### TASK BRIEF
Below are entries. Reproduce exactly the lines between the line holding "<font color=#099B5D>正例</font>：startTime /" and the line holding "<font color=#099B5D>正例</font>： public", inclusive, and only those.

### Collected data

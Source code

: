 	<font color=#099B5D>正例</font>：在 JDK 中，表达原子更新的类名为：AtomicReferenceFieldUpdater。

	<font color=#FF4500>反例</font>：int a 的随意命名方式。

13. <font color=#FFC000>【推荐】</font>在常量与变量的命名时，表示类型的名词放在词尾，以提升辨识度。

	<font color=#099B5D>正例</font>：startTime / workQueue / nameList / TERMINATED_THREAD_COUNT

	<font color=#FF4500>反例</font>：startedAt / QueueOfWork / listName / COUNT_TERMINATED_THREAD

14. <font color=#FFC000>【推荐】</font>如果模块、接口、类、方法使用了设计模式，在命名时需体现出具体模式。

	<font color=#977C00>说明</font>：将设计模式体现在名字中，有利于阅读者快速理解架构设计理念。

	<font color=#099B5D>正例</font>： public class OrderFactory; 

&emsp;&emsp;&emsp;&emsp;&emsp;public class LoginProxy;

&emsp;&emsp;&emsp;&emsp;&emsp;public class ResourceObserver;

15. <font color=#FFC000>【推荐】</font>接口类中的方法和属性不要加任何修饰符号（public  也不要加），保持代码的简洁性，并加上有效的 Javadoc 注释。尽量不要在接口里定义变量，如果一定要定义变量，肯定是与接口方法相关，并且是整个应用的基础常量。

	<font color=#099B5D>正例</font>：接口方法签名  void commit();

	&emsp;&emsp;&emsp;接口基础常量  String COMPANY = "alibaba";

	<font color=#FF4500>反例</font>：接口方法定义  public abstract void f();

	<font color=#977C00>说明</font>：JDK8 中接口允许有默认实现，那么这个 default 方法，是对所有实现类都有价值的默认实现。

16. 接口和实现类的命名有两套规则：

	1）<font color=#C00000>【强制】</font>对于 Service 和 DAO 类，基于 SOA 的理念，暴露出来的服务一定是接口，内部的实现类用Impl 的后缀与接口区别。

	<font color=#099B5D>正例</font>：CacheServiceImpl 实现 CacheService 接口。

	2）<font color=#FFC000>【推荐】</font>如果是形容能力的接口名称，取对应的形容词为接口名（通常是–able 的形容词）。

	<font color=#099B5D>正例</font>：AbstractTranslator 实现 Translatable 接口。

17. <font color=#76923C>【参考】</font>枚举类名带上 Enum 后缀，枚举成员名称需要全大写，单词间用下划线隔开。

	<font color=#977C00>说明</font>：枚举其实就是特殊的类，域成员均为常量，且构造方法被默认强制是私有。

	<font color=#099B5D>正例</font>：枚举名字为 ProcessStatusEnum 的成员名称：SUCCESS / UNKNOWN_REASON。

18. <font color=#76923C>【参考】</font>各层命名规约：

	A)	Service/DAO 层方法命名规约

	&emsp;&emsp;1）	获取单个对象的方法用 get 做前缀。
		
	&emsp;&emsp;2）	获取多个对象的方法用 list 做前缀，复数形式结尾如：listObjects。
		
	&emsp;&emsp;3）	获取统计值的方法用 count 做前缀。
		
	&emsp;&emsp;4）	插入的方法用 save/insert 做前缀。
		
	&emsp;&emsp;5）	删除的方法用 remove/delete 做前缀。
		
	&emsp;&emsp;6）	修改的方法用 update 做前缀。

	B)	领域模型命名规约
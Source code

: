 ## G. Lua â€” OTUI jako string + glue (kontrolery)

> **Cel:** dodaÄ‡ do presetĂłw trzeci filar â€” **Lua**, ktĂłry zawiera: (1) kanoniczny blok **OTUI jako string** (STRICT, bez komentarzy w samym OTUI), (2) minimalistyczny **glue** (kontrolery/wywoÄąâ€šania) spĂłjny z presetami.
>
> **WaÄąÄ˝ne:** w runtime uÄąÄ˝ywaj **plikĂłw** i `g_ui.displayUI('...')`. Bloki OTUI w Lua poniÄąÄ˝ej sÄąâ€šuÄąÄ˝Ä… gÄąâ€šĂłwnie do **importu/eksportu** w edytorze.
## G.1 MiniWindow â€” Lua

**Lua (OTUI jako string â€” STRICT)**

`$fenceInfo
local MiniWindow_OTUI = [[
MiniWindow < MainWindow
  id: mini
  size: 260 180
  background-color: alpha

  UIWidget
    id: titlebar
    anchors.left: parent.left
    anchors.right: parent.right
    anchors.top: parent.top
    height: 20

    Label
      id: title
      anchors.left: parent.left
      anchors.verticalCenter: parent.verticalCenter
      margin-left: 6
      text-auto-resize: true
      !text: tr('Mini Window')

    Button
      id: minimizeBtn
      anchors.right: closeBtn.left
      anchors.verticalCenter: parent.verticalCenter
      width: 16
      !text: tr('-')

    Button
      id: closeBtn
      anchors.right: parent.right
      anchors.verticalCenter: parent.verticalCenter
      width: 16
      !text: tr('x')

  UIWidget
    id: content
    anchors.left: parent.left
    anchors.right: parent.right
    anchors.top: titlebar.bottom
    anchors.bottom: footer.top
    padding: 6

### RESPONSE FOR THIS EXERCISE
	<font color=#099B5D>正例</font>：startTime / workQueue / nameList / TERMINATED_THREAD_COUNT

	<font color=#FF4500>反例</font>：startedAt / QueueOfWork / listName / COUNT_TERMINATED_THREAD

14. <font color=#FFC000>【推荐】</font>如果模块、接口、类、方法使用了设计模式，在命名时需体现出具体模式。

	<font color=#977C00>说明</font>：将设计模式体现在名字中，有利于阅读者快速理解架构设计理念。

	<font color=#099B5D>正例</font>： public class OrderFactory; 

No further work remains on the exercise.